Second order effects of structural and material damage on ultrasonic waves.

Date of Award


Degree Type


Degree Name




First Advisor

Maev, Roman Gr.,


Physics, Acoustics.




Damage mechanics is a relatively new and powerful approach to the analysis of material degradation and failure. The idea is to build a continuum model of a solid containing a distribution of microcracks. Such a model, relying on the thermodynamics and statistical mechanics of microcracks, very naturally ties into other continuum models of solids, including acoustic and elastic models. In this dissertation, the impact of material and structural damage is investigated, with an emphasis on the relation between this effect and specific second order ultrasonic effects. The investigation has two main streams. The first, more experimental stream involves damage in the bulk. In this case, we chose to look at fatigue damage in the Ni-based alloy, waspaloy, which is used particularly for high strength, high temperature applications in the aerospace industry, as well as exhibiting very intriguing physical and thermodynamic properties. The approach was to monitor the changes in two second order parameters, the so-called nonlinearity, or beta parameter, and the acousto-elastic parameter. Results of these experiments seem to indicate that the latter is a better indicator of fatigue and damage, at least in this material. The second, more theoretical stream concerns damage along an individual weak interface.
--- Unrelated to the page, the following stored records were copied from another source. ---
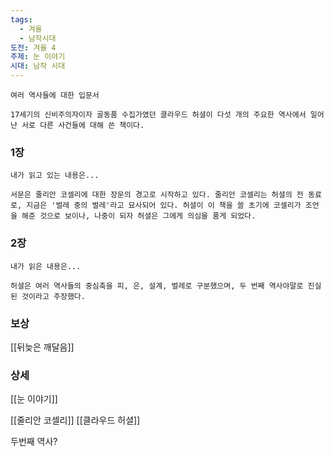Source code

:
 ```yaml
---
tags:
  - 겨울
  - 남작시대
도전: 겨울 4
주제: 눈 이야기
시대: 남작 시대
---
```



```
여러 역사들에 대한 입문서

17세기의 신비주의자이자 골동품 수집가였던 클라우드 허셜이 다섯 개의 주요한 역사에서 일어난 서로 다른 사건들에 대해 쓴 책이다.
```
### 1장

```
내가 읽고 있는 내용은...

서문은 줄리안 코셀리에 대한 장문의 경고로 시작하고 있다. 줄리안 코셀리는 허셜의 전 동료로, 지금은 '벌레 중의 벌레'라고 묘사되어 있다. 허셜이 이 책을 쓸 초기에 코셀리가 조언을 해준 것으로 보이나, 나중이 되자 허셜은 그에게 의심을 품게 되었다.
```
### 2장

```
내가 읽은 내용은...

허셜은 여러 역사들의 중심축을 피, 은, 설계, 벌레로 구분했으며, 두 번째 역사야말로 진실된 것이라고 주장했다.
```


### 보상

[[뒤늦은 깨달음]]

### 상세

[[눈 이야기]]

[[줄리안 코셀리]]
[[클라우드 허셜]]

두번째 역사?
In this case, a nonlinear "thin layer" model was developed for propagation of ultrasonic waves through a weak bonded interface, as well as a time-domain approach to a general solution to this problem for a multiply layered system. This was combined with a simple damage model, and used to demonstrate how poorly bonded interfaces may be interpreted as locally damaged materials. It was also demonstrated how the nonlinearity of intensive ultrasound passing through or reflecting off an interface bond may be used, along with an appropriate damage model, to estimate the ultimate strength of this bond. Source: Dissertation Abstracts International, Volume: 65-10, Section: B, page: 5188. Adviser: Roman Gr. Maev. Thesis (Ph.D.)--University of Windsor (Canada), 2004.